BOOM! and a familiar pattern emerges in our collective community; months ago in a piece titled “Confronting The New Right” Rhyd Wildermuth warned of the creeping influence of Fascism in Polytheist communities. Of course he was attacked, demonized, and painted as a Pariah in many polytheist circles. Frankly he did a great Job.
It is an unfortunate reality that those confronting injustice in our communities are subject to the ridicule by those seeking to lay the cornerstones of theological groups. Time and again in our broader society we have seen this pattern.
We know that figures like Martin Luther King Jr. were metaphorically crucified by the establishment for daring to upset the apple cart. Years later, his strength of character is celebrated by the very establishment that sought to discredit him.
New ideas and challenges to authority have always gotten this response. It is almost as if the pattern of confrontation with radical truth inevitably leads to massive demonization, a period of silence and then gradual acceptance of the inherent truth. Unfortunately, it is the truth teller who is sacrificed at the alter of progress.
As another example of this process, consider the Occupy movement, demonized by the public as violent and extremist, their principles were loudly proclaimed by the recent campaign of the Senator from Vermont. What is radical becomes common belief with time; the Pariahs’ are vindicated.
Within our own Pagan communities this same dynamic has a long and disturbing history. When this writer confronted racism within the Covenant of the Goddess, a couple of years ago, the attacks were vicious, a new organizational Pariah was crowned. Less than a year later the organization elected its first Person of Color as its national leader. The organization was forever changed for the better. Progress is painful, yet it is the Pariah’s that lead our community to growth, insight and a broader sense of social justice in our theological maturity.
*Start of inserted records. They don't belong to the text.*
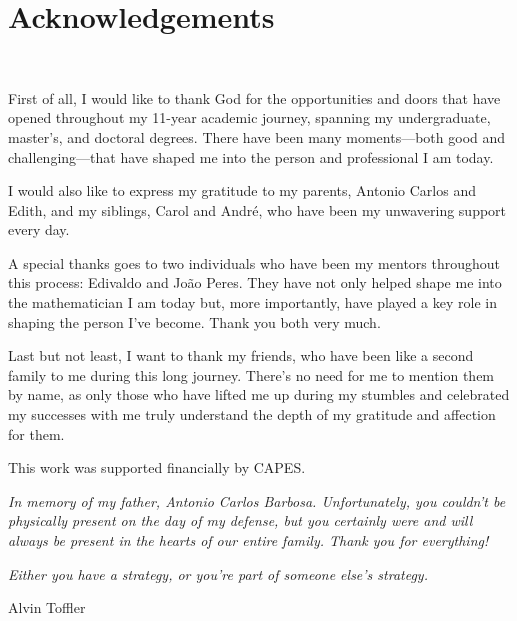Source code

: \documentclass[12pt,oneside]{book}
\begin{document}
    \newpage
    \chapter*{Acknowledgements}
    \thispagestyle{empty}
    \

    First of all, I would like to thank God for the opportunities and doors that have opened throughout 
    my 11-year academic journey, spanning my undergraduate, master’s, and doctoral degrees. There have 
    been many moments—both good and challenging—that have shaped me into the person and professional I 
    am today.

    I would also like to express my gratitude to my parents, Antonio Carlos and Edith, and my siblings, 
    Carol and André, who have been my unwavering support every day.

    A special thanks goes to two individuals who have been my mentors throughout this process: Edivaldo 
    and João Peres. They have not only helped shape me into the mathematician I am today but, more 
    importantly, have played a key role in shaping the person I’ve become. Thank you both very much.

    Last but not least, I want to thank my friends, who have been like a second family to me during this 
    long journey. There’s no need for me to mention them by name, as only those who have lifted me up 
    during my stumbles and celebrated my successes with me truly understand the depth of my gratitude 
    and affection for them.

    This work was supported financially by CAPES.



    \vspace{2cm}

    \begin{center}
        \begin{minipage}{10cm}
            \textit{In memory of my father, Antonio Carlos Barbosa. Unfortunately, you couldn't be 
            physically present on the day of my defense, but you certainly were and will always be 
            present in the hearts of our entire family. Thank you for everything!}
        \end{minipage}
    \end{center}



    \newpage
    \thispagestyle{empty}

    \begin{flushright}
        \begin{minipage}{7cm}
            \begin{flushright}
                \vspace{22cm}\textit{Either you have a strategy, or you're part of someone else's 
                strategy.}

                \vspace{0.2cm} Alvin Toffler
            \end{flushright}
        \end{minipage}
    \end{flushright}
\end{document}
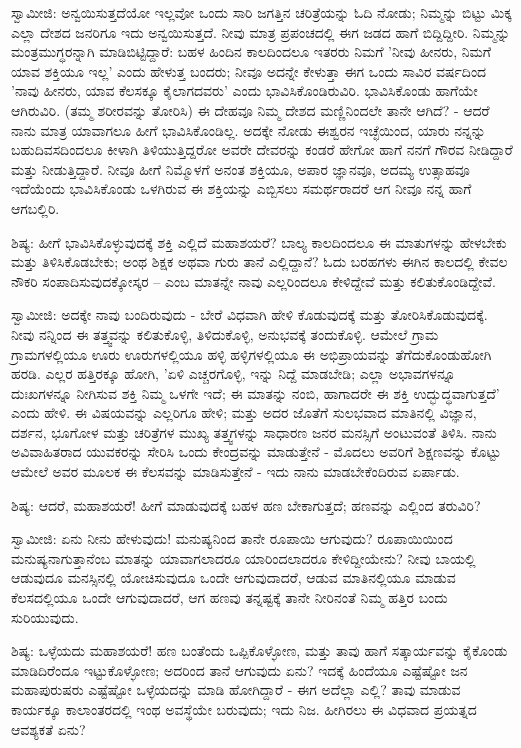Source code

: ಸ್ವಾಮೀಜಿ: ಅನ್ವಯಿಸುತ್ತದೆಯೋ ಇಲ್ಲವೋ ಒಂದು ಸಾರಿ ಜಗತ್ತಿನ ಚರಿತ್ರೆಯನ್ನು ಓದಿ ನೋಡು; ನಿಮ್ಮನ್ನು ಬಿಟ್ಟು ಮಿಕ್ಕ ಎಲ್ಲಾ ದೇಶದ ಜನರಿಗೂ ಇದು ಅನ್ವಯಿಸುತ್ತದೆ. ನೀವು ಮಾತ್ರ ಪ್ರಪಂಚದಲ್ಲಿ ಈಗ ಜಡದ ಹಾಗೆ ಬಿದ್ದಿದ್ದೀರಿ. ನಿಮ್ಮನ್ನು ಮಂತ್ರಮುಗ್ಧರನ್ನಾಗಿ ಮಾಡಿಬಿಟ್ಟಿದ್ದಾರೆ: ಬಹಳ ಹಿಂದಿನ ಕಾಲದಿಂದಲೂ ಇತರರು ನಿಮಗೆ 'ನೀವು ಹೀನರು, ನಿಮಗೆ ಯಾವ ಶಕ್ತಿಯೂ ಇಲ್ಲ' ಎಂದು ಹೇಳುತ್ತ ಬಂದರು; ನೀವೂ ಅದನ್ನೇ ಕೇಳುತ್ತಾ ಈಗ ಒಂದು ಸಾವಿರ ವರ್ಷದಿಂದ 'ನಾವು ಹೀನರು, ಯಾವ ಕೆಲಸಕ್ಕೂ ಕೈಲಾಗದವರು' ಎಂದು ಭಾವಿಸಿಕೊಂಡಿರುವಿರಿ. ಭಾವಿಸಿಕೊಂಡು ಹಾಗೆಯೇ ಆಗಿರುವಿರಿ. (ತಮ್ಮ ಶರೀರವನ್ನು ತೋರಿಸಿ) ಈ ದೇಹವೂ ನಿಮ್ಮ ದೇಶದ ಮಣ್ಣಿನಿಂದಲೇ ತಾನೇ ಆಗಿದೆ? - ಆದರೆ ನಾನು ಮಾತ್ರ ಯಾವಾಗಲೂ ಹೀಗೆ ಭಾವಿಸಿಕೊಂಡಿಲ್ಲ. ಅದಕ್ಕೇ ನೋಡು ಈಶ್ವರನ ಇಚ್ಛೆಯಿಂದ, ಯಾರು ನನ್ನನ್ನು ಬಹುದಿವಸದಿಂದಲೂ ಕೀಳಾಗಿ ತಿಳಿಯುತ್ತಿದ್ದರೋ ಅವರೇ ದೇವರನ್ನು ಕಂಡರೆ ಹೇಗೋ ಹಾಗೆ ನನಗೆ ಗೌರವ ನೀಡಿದ್ದಾರೆ ಮತ್ತು ನೀಡುತ್ತಿದ್ದಾರೆ. ನೀವೂ ಹೀಗೆ ನಿಮ್ಮೊಳಗೆ ಅನಂತ ಶಕ್ತಿಯೂ, ಅಪಾರ ಜ್ಞಾನವೂ, ಅದಮ್ಯ ಉತ್ಸಾಹವೂ ಇದೆಯೆಂದು ಭಾವಿಸಿಕೊಂಡು ಒಳಗಿರುವ ಈ ಶಕ್ತಿಯನ್ನು ಎಬ್ಬಿಸಲು ಸಮರ್ಥರಾದರೆ ಆಗ ನೀವೂ ನನ್ನ ಹಾಗೆ ಆಗಬಲ್ಲಿರಿ.

ಶಿಷ್ಯ: ಹೀಗೆ ಭಾವಿಸಿಕೊಳ್ಳುವುದಕ್ಕೆ ಶಕ್ತಿ ಎಲ್ಲಿದೆ ಮಹಾಶಯರೆ? ಬಾಲ್ಯ ಕಾಲದಿಂದಲೂ ಈ ಮಾತುಗಳನ್ನು ಹೇಳಬೇಕು ಮತ್ತು ತಿಳಿಸಿಕೊಡಬೇಕು; ಅಂಥ ಶಿಕ್ಷಕ ಅಥವಾ ಗುರು ತಾನೆ ಎಲ್ಲಿದ್ದಾನೆ? ಓದು ಬರಹಗಳು ಈಗಿನ ಕಾಲದಲ್ಲಿ ಕೇವಲ ನೌಕರಿ ಸಂಪಾದಿಸುವುದಕ್ಕೋಸ್ಕರ – ಎಂಬ ಮಾತನ್ನೇ ನಾವು ಎಲ್ಲರಿಂದಲೂ ಕೇಳಿದ್ದೇವೆ ಮತ್ತು ಕಲಿತುಕೊಂಡಿದ್ದೇವೆ.

ಸ್ವಾಮೀಜಿ: ಅದಕ್ಕೇ ನಾವು ಬಂದಿರುವುದು - ಬೇರೆ ವಿಧವಾಗಿ ಹೇಳಿ ಕೊಡುವುದಕ್ಕೆ ಮತ್ತು ತೋರಿಸಿಕೊಡುವುದಕ್ಕೆ. ನೀವು ನನ್ನಿಂದ ಈ ತತ್ತ್ವವನ್ನು ಕಲಿತುಕೊಳ್ಳಿ, ತಿಳಿದುಕೊಳ್ಳಿ, ಅನುಭವಕ್ಕೆ ತಂದುಕೊಳ್ಳಿ. ಆಮೇಲೆ ಗ್ರಾಮ ಗ್ರಾಮಗಳಲ್ಲಿಯೂ ಊರು ಊರುಗಳಲ್ಲಿಯೂ ಹಳ್ಳಿ ಹಳ್ಳಿಗಳಲ್ಲಿಯೂ ಈ ಅಭಿಪ್ರಾಯವನ್ನು ತೆಗೆದುಕೊಂಡುಹೋಗಿ ಹರಡಿ. ಎಲ್ಲರ ಹತ್ತಿರಕ್ಕೂ ಹೋಗಿ, 'ಏಳಿ ಎಚ್ಚರಗೊಳ್ಳಿ, ಇನ್ನು ನಿದ್ದೆ ಮಾಡಬೇಡಿ; ಎಲ್ಲಾ ಅಭಾವಗಳನ್ನೂ ದುಃಖಗಳನ್ನೂ ನೀಗಿಸುವ ಶಕ್ತಿ ನಿಮ್ಮ ಒಳಗೇ ಇದೆ; ಈ ಮಾತನ್ನು ನಂಬಿ, ಹಾಗಾದರೇ ಈ ಶಕ್ತಿ ಉದ್ಭುದ್ಧವಾಗುತ್ತದೆ' ಎಂದು ಹೇಳಿ. ಈ ವಿಷಯವನ್ನು ಎಲ್ಲರಿಗೂ ಹೇಳಿ; ಮತ್ತು ಅದರ ಜೊತೆಗೆ ಸುಲಭವಾದ ಮಾತಿನಲ್ಲಿ ವಿಜ್ಞಾನ, ದರ್ಶನ, ಭೂಗೋಳ ಮತ್ತು ಚರಿತ್ರೆಗಳ ಮುಖ್ಯ ತತ್ತ್ವಗಳನ್ನು ಸಾಧಾರಣ ಜನರ ಮನಸ್ಸಿಗೆ ಅಂಟುವಂತೆ ತಿಳಿಸಿ. ನಾನು ಅವಿವಾಹಿತರಾದ ಯುವಕರನ್ನು ಸೇರಿಸಿ ಒಂದು ಕೇಂದ್ರವನ್ನು ಮಾಡುತ್ತೇನೆ - ಮೊದಲು ಅವರಿಗೆ ಶಿಕ್ಷಣವನ್ನು ಕೊಟ್ಟು ಆಮೇಲೆ ಅವರ ಮೂಲಕ ಈ ಕೆಲಸವನ್ನು ಮಾಡಿಸುತ್ತೇನೆ - ಇದು ನಾನು ಮಾಡಬೇಕೆಂದಿರುವ ಏರ್ಪಾಡು.

ಶಿಷ್ಯ: ಆದರೆ, ಮಹಾಶಯರೆ! ಹೀಗೆ ಮಾಡುವುದಕ್ಕೆ ಬಹಳ ಹಣ ಬೇಕಾಗುತ್ತದೆ; ಹಣವನ್ನು ಎಲ್ಲಿಂದ ತರುವಿರಿ?

ಸ್ವಾಮೀಜಿ: ಏನು ನೀನು ಹೇಳುವುದು! ಮನುಷ್ಯನಿಂದ ತಾನೇ ರೂಪಾಯಿ ಆಗುವುದು? ರೂಪಾಯಿಯಿಂದ ಮನುಷ್ಯನಾಗುತ್ತಾನೆಂಬ ಮಾತನ್ನು ಯಾವಾಗಲಾದರೂ ಯಾರಿಂದಲಾದರೂ ಕೇಳಿದ್ದೀಯೇನು? ನೀವು ಬಾಯಲ್ಲಿ ಆಡುವುದೂ ಮನಸ್ಸಿನಲ್ಲಿ ಯೋಚಿಸುವುದೂ ಒಂದೇ ಆಗುವುದಾದರೆ, ಆಡುವ ಮಾತಿನಲ್ಲಿಯೂ ಮಾಡುವ ಕೆಲಸದಲ್ಲಿಯೂ ಒಂದೇ ಆಗುವುದಾದರೆ, ಆಗ ಹಣವು ತನ್ನಷ್ಟಕ್ಕೆ ತಾನೇ ನೀರಿನಂತೆ ನಿಮ್ಮ ಹತ್ತಿರ ಬಂದು ಸುರಿಯುವುದು.

ಶಿಷ್ಯ: ಒಳ್ಳೆಯದು ಮಹಾಶಯರೆ! ಹಣ ಬಂತೆಂದು ಒಪ್ಪಿಕೊಳ್ಳೋಣ, ಮತ್ತು ತಾವು ಹಾಗೆ ಸತ್ಕಾರ್ಯವನ್ನು ಕೈಕೊಂಡು ಮಾಡಿದಿರೆಂದೂ ಇಟ್ಟುಕೊಳ್ಳೋಣ; ಅದರಿಂದ ತಾನೆ ಆಗುವುದು ಏನು? ಇದಕ್ಕೆ ಹಿಂದೆಯೂ ಎಷ್ಟೆಷ್ಟೋ ಜನ ಮಹಾಪುರುಷರು ಎಷ್ಟೆಷ್ಟೋ ಒಳ್ಳೆಯದನ್ನು ಮಾಡಿ ಹೋಗಿದ್ದಾರೆ - ಈಗ ಅದೆಲ್ಲಾ ಎಲ್ಲಿ? ತಾವು ಮಾಡುವ ಕಾರ್ಯಕ್ಕೂ ಕಾಲಾಂತರದಲ್ಲಿ ಇಂಥ ಅವಸ್ಥೆಯೇ ಬರುವುದು; ಇದು ನಿಜ. ಹೀಗಿರಲು ಈ ವಿಧವಾದ ಪ್ರಯತ್ನದ ಆವಶ್ಯಕತೆ ಏನು?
My heroes are the Pariah’s of our community. When they dare to state that the ‘Emperor has no clothes’ they do so at great personal risk, yet they place fairness, compassion and justice above their own reputations. Of the many brave people who fit into this category I most admire:
These are my fellow Pariah’s who have also experienced having their words twisted, their actions questioned and reputations attacked. Yet, at the end of the day, their positions reflect truths that the community has had to grapple with. Just as we are witnessing the truth of the warning from Rhyd manifested, we can look back and realize the contributions of his fellow Pariah’s to our community and our nation at large.
Collectively, maybe we can attempt to manifest a community that is able to reflect on why radical ideas and thoughts trigger resistance and demagoguery. It is time for our community to put a capital P on the word Pariah. With a historical eye, we can see that these so maligned members of our community are often those whose service so enriches our community.
As to our most recent experience of the Pariah being vindicated, it is clearly time that we abandon the idea of the Pagan umbrella; to often it gives care, comfort and platform to individuals who are toxic to our community. Lets tear asunder the Pagan umbrella and recognize that Paganism needs re-wilding; we belong in the glorious rain, soaked in multiple manifestations of divine inspiration, not cowering from the elements, embracing people of toxic influence to gain shelter.
Those who confront Fascism, Transphobia, and Racism are branded Pariahs. They also deserve to embrace the title as a badge of honor; they are truly our most insightful and compassionate servants.